Basically because it can be "meta-traced", and C can't (at least not easily).
The whole point of the PyPy project is to write a more "abstract" Python interpreter in Python.
VMs written in C force you to commit to a lot of implementation details, while PyPy is more abstract and flexible. There's another layer of indirection between the interpreter source and the actual interpreter/JIT compiler you run.
See PyPy's approach to virtual machine construction
Building implementations of general programming languages, in
particular highly dynamic ones, using a classic direct coding approach, is typically a long-winded effort and produces a result that
is tailored to a specific platform and where architectural decisions
(e.g. about GC) are spread across the code in a pervasive and invasive way.
Normal Python and PyPy users should probably pretend that RPython doesn't exist. It's an implementation detail of PyPy. (It has been used by other experimental VMs,
but it's not super popular.)
I don't think multiple inheritance is a performance issue. A class's resolution order is resolved when it's defined (using C3: https://en.wikipedia.org/wiki/C3_linearization), and after that it's only a matter of following it, like Javascript's prototype chain.

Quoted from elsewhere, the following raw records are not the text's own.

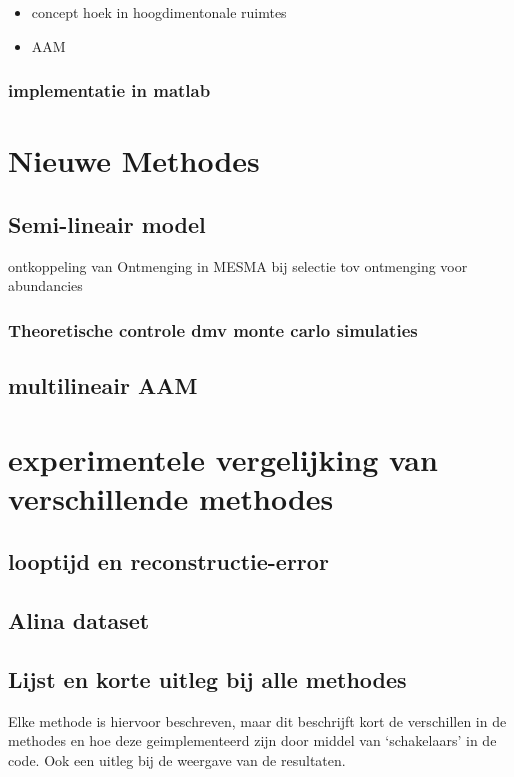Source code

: \documentclass[12pt]{report}
\begin{document}
\begin{itemize}
\item concept hoek in hoogdimentonale ruimtes
\item AAM
\end{itemize}

\subsection{implementatie in matlab}


\chapter{Nieuwe Methodes}

\section{Semi-lineair model}

ontkoppeling van Ontmenging in MESMA bij selectie tov ontmenging voor abundancies

\subsection{Theoretische controle dmv monte carlo simulaties}

\section{multilineair AAM}

\chapter{experimentele vergelijking van verschillende methodes}

\section{looptijd en reconstructie-error}

\section{Alina dataset}

\section{Lijst en korte uitleg bij alle methodes}

Elke methode is hiervoor beschreven, maar dit beschrijft kort de verschillen in de methodes en hoe deze geimplementeerd zijn door middel van `schakelaars' in de code. Ook een uitleg bij de weergave van de resultaten. 
\end{document}
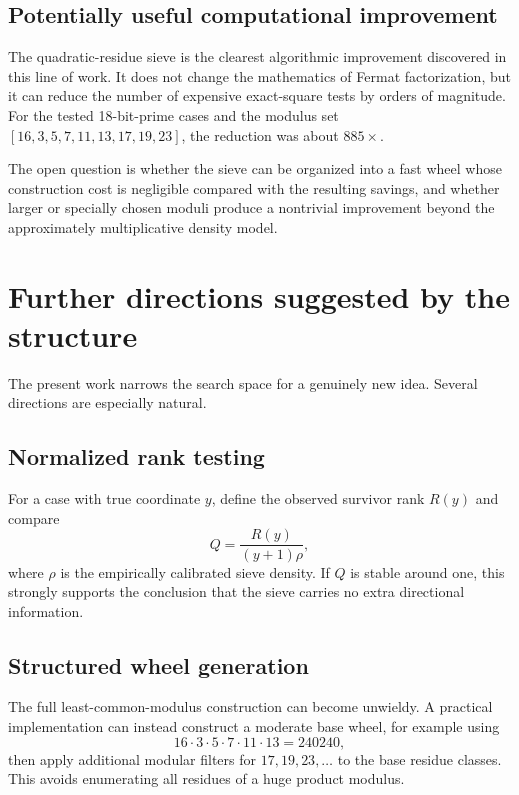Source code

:\documentclass[11pt,a4paper]{article}
\begin{document}
\subsection{Potentially useful computational improvement}
The quadratic-residue sieve is the clearest algorithmic improvement discovered in this line of work. It does not change the mathematics of Fermat factorization, but it can reduce the number of expensive exact-square tests by orders of magnitude. For the tested 18-bit-prime cases and the modulus set \([16,3,5,7,11,13,17,19,23]\), the reduction was about \(885\times\).

The open question is whether the sieve can be organized into a fast wheel whose construction cost is negligible compared with the resulting savings, and whether larger or specially chosen moduli produce a nontrivial improvement beyond the approximately multiplicative density model.

\section{Further directions suggested by the structure}
\label{sec:future}

The present work narrows the search space for a genuinely new idea. Several directions are especially natural.

\subsection{Normalized rank testing}
For a case with true coordinate \(y\), define the observed survivor rank \(R(y)\) and compare
\begin{equation}
Q=\frac{R(y)}{(y+1)\rho},
\end{equation}
where \(\rho\) is the empirically calibrated sieve density. If \(Q\) is stable around one, this strongly supports the conclusion that the sieve carries no extra directional information.

\subsection{Structured wheel generation}
The full least-common-modulus construction can become unwieldy. A practical implementation can instead construct a moderate base wheel, for example using
\[
16\cdot3\cdot5\cdot7\cdot11\cdot13=240240,
\]
then apply additional modular filters for \(17,19,23,\ldots\) to the base residue classes. This avoids enumerating all residues of a huge product modulus.
\end{document}
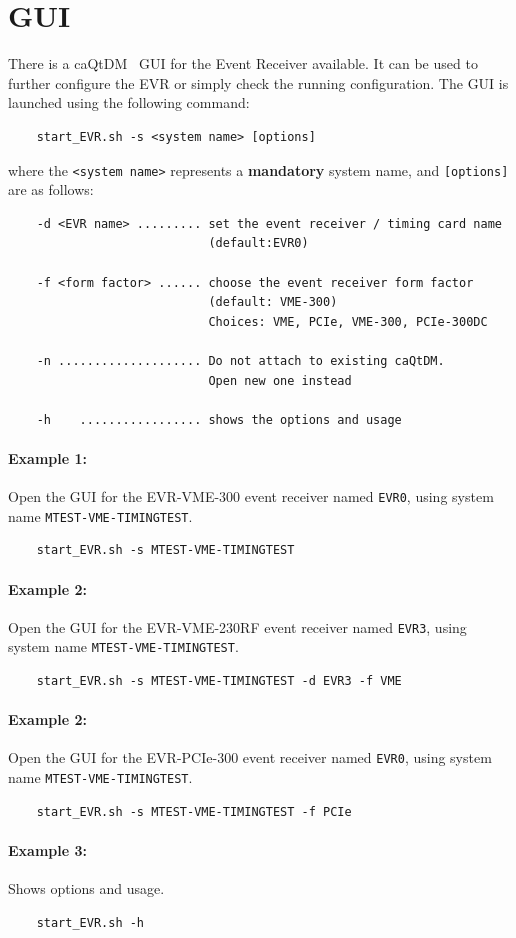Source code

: \documentclass[12pt,a4paper]{article}
\begin{document}
\section{GUI}\label{sec:gui} 
There is a caQtDM~\cite{caqtdm} GUI for the Event Receiver available. It can be used to further configure the EVR or simply check the running configuration. The GUI is launched using the following command:

\begin{verbatim}
	start_EVR.sh -s <system name> [options]
\end{verbatim}
where the \texttt{<system name>} represents a \textbf{mandatory} system name, and \texttt{[options]} are as follows:
\begin{verbatim}
	-d <EVR name> ......... set the event receiver / timing card name 
	                        (default:EVR0)
	
	-f <form factor> ...... choose the event receiver form factor 
	                        (default: VME-300)
	                        Choices: VME, PCIe, VME-300, PCIe-300DC
	
	-n .................... Do not attach to existing caQtDM. 
	                        Open new one instead
	
	-h    ................. shows the options and usage
\end{verbatim}


\paragraph{Example 1:} Open the GUI for the EVR-VME-300 event receiver named \texttt{EVR0}, using system name \texttt{MTEST-VME-TIMINGTEST}.
\begin{verbatim}
	start_EVR.sh -s MTEST-VME-TIMINGTEST
\end{verbatim}

\paragraph{Example 2:} Open the GUI for the EVR-VME-230RF event receiver named \texttt{EVR3}, using system name \texttt{MTEST-VME-TIMINGTEST}.
\begin{verbatim}
	start_EVR.sh -s MTEST-VME-TIMINGTEST -d EVR3 -f VME
\end{verbatim}

\paragraph{Example 2:} Open the GUI for the EVR-PCIe-300 event receiver named \texttt{EVR0}, using system name \texttt{MTEST-VME-TIMINGTEST}.
\begin{verbatim}
	start_EVR.sh -s MTEST-VME-TIMINGTEST -f PCIe
\end{verbatim}

\paragraph{Example 3:} Shows options and usage.
\begin{verbatim}
	start_EVR.sh -h
\end{verbatim}



\end{document}
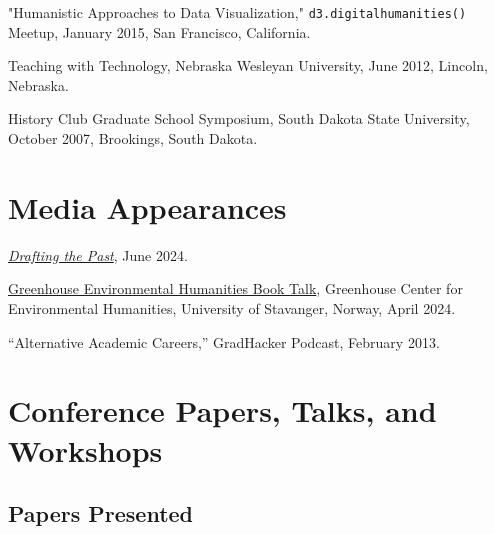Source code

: \documentclass[10pt]{article}
\begin{document}
"Humanistic Approaches to Data Visualization," \texttt{d3.digitalhumanities()} Meetup, January 2015, San Francisco, California.

Teaching with Technology, Nebraska Wesleyan University, June 2012, Lincoln, Nebraska.

History Club Graduate School Symposium, South Dakota State University, October 2007, Brookings, South Dakota.

\section{Media Appearances}

\href{https://draftingthepast.com/podcast-episodes/episode-45-jason-heppler-wants-tools-that-fit-his-questions/}{\textit{Drafting the Past}}, June 2024.

\href{https://vimeo.com/947498919}{Greenhouse Environmental Humanities Book Talk}, Greenhouse Center for Environmental Humanities, University of Stavanger, Norway, April 2024.

``Alternative Academic Careers,'' GradHacker Podcast, February 2013.

\section*{Conference Papers, Talks, and Workshops}

\subsection*{Papers Presented}
\end{document}
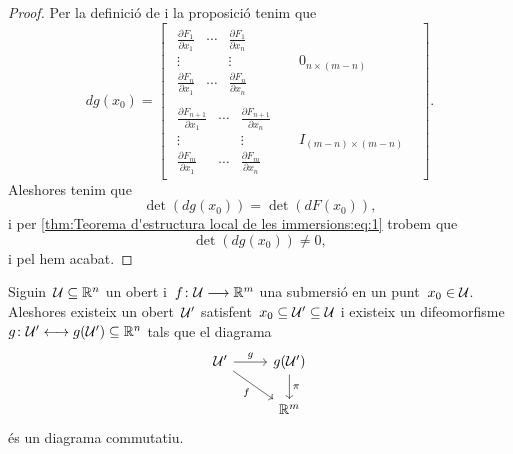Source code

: \documentclass[../../main.tex]{subfiles}
\begin{document}
\begin{proof}
        Per la definició de  i la proposició  tenim que
        \[dg(x_{0})=\left[\begin{array}{c|ccc}
            \begin{matrix}
                \frac{\partial F_{1}}{\partial x_{1}} & \cdots & \frac{\partial F_{1}}{\partial x_{n}} \\
                \vdots & & \vdots \\
                \frac{\partial F_{n}}{\partial x_{1}} & \cdots & \frac{\partial F_{n}}{\partial x_{n}}
            \end{matrix} & & 0_{n\times(m-n)} & \\ \hline
            \begin{matrix}
                \frac{\partial F_{n+1}}{\partial x_{1}} & \cdots & \frac{\partial F_{n+1}}{\partial x_{n}} \\
                \vdots & & \vdots \\
                \frac{\partial F_{m}}{\partial x_{1}} & \cdots & \frac{\partial F_{m}}{\partial x_{n}}
            \end{matrix} & & I_{(m-n)\times(m-n)} &
        \end{array}\right].\]
        Aleshores tenim que
        \[
            \det(dg(x_{0}))=\det(dF(x_{0})),
        \]
        i per \eqref{thm:Teorema d'estructura local de les immersions:eq:1} trobem que
        \[
            \det(dg(x_{0}))\neq0,
        \]
        i pel  hem acabat.
    \end{proof}
    \begin{theorem}
        \label{thm:Teorema d'estructura local de les submersions}
        Siguin~\(\mathcal{U}\subseteq\mathbb{R}^{n}\) un obert i~\(f\colon\mathcal{U}\longrightarrow\mathbb{R}^{m}\) una submersió en un punt~\(x_{0}\in\mathcal{U}\).
        Aleshores existeix un obert~\(\mathcal{U}'\) satisfent~\(x_{0}\subseteq\mathcal{U}'\subseteq\mathcal{U}\) i existeix un difeomorfisme~\(g\colon\mathcal{U}'\longleftrightarrow g(\mathcal{U}')\subseteq\mathbb{R}^{n}\) tals que el diagrama
        \[\begin{tikzcd}
            \obert{U}' \arrow{r}{g} \arrow[swap]{dr}{f} & g(\obert{U}') \arrow{d}{\pi} \\
            & \mathbb{R}^{m}
        \end{tikzcd}\]
        és un diagrama commutatiu.
    \end{theorem}
\end{document}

Objects and types are mutable after definition, but that's no more severe than what you can do in Javascript. Assigning to .__class__ is like assigning to .__proto__, and assigning to a class's .__bases__ is more or less like assigning to a prototype's .__proto__.
The resolution order is calculated when it's defined. It's calculated again whenever you assign to __bases__ (or a superclass's __bases__). But it's not calculated every time it's used, which means there's no significant performance penalty to multiple inheritance unless you're changing a class's bases very often.
Metaclasses can override the MRO calculation, which we can abuse to track when it's recalculated: https://pastebin.com/NdiA12Ce
Doing ordinary things with the class or its instances doesn't trigger any calculation related to multiple inheritance. You only pay for that during definition or redefinition. So there's no performance problem there compared to Javascript.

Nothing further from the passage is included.